„Ich bin fast wie Robin Hood“

Malte (44) verkauft Hinz&Kunzt in verschiedenen Rahlstedter Kneipen.

(aus Hinz&Kunzt 224/Oktober 2011)

Hartes T-Shirt – weicher Kern: Malte, der ohne sein Hells-Angels-Shirt nie auf die Straße geht, sagt: „Ich muss Weinen, wenn Eltern kein Geld haben, um mit ihren Kindern in den Zoo zu gehen.“
Hartes T-Shirt – weicher Kern: Malte, der ohne sein Hells-Angels-Shirt nie auf die Straße geht, sagt: „Ich muss Weinen, wenn Eltern kein Geld haben, um mit ihren Kindern in den Zoo zu gehen.“

In die kurze Zeitspanne zwischen Begrüßung und Platznehmen presst Malte Eriksson unglaublich viele Sätze. So energiegeladen wie heute ist Malte nicht immer. Doch wer Malte einlädt, über sein Lieblingsthema „Ghetto“ zu sprechen, muss sich im reißenden Strom seiner Begeisterung an einzelnen Wortfetzen festklammern.

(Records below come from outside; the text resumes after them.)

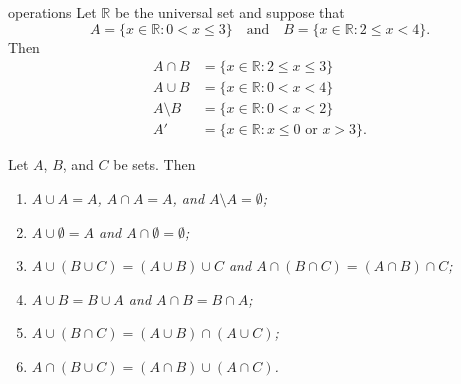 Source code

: \begin{example}{operations}
Let ${\mathbb R}$ be the universal set and suppose that
\[
A = \{ x \in {\mathbb R} : 0 < x \leq 3 \}
\quad \text{and} \quad
B = \{ x \in {\mathbb R} : 2 \leq x < 4 \}.
\]
Then
\begin{align*}
A \cap B & =  \{ x \in {\mathbb R} : 2 \leq x \leq 3 \} \\
A \cup B & =  \{ x \in {\mathbb R} : 0 < x < 4 \} \\
A \setminus B & =  \{ x \in {\mathbb R} : 0 < x < 2  \} \\
A' & =  \{ x \in {\mathbb R} : x \leq 0 \text{ or } x > 3 \}.
\end{align*}
\end{example}
 
\begin{proposition}
Let $A$, $B$, and $C$ be sets. Then
\begin{enumerate}
 
\rm\item\it
$A \cup A = A$, $A \cap A = A$, and $A \setminus A = \emptyset$;
 
\rm\item\it
$A \cup \emptyset = A$ and $A \cap \emptyset = \emptyset$;
 
\rm\item\it
$A \cup (B \cup C) = (A \cup B) \cup C$ and  $A \cap (B \cap C) = (A \cap B) \cap C$;
 
\rm\item\it
$A \cup B = B \cup A$ and $A \cap B = B \cap A$;
 
\rm\item\it
$A \cup (B \cap C) = (A \cup B) \cap (A \cup C)$;
 
\rm\item\it
$A \cap (B \cup C) = (A \cap B) \cup (A \cap C)$.
 
\end{enumerate}
\end{proposition}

„Ich kann lange reden, ohne Luft zu holen, was?“, sagt er und legt beim Lachen beide Hände auf den Bauch. Und dann erzählt er seine Geschichte. „Auf dem Kiez kennt man mich, weißt du?“, erklärt der 44-jährige Malte. Er sei halt ein Lebemann, der auf dem Kiez aufgewachsen sei. Über seine Kindheit will Malte nicht sprechen. Nur, dass er mit dreizehn von zu Hause abgehauen ist und eine Jugendbande gegründet hat, mag er erzählen. Schule interessierte ihn nie. „Intelligent bin ich trotzdem, weißt du?“, erklärt er.

Malte weiß
auf jede Frage eine Antwort. Bei wichtigen Fragen kann es auch mal vorkommen, dass er die Antworten rappt: „Ich-war-zweiter-Vorsitzender-des-Vereines-Ghetto-e.-V.-und-hatte-meine-eigene-Bande-he-wow.“ Malte kennt die Probleme auf der Straße und hat deshalb den Verein „Ghetto“, der sich um kriminelle Jugendbanden kümmerte, mitbegründet. „Aber ich wurde später abgewählt und fühlte mich verraten“, sagt er und haut mit der Faust auf den Tisch.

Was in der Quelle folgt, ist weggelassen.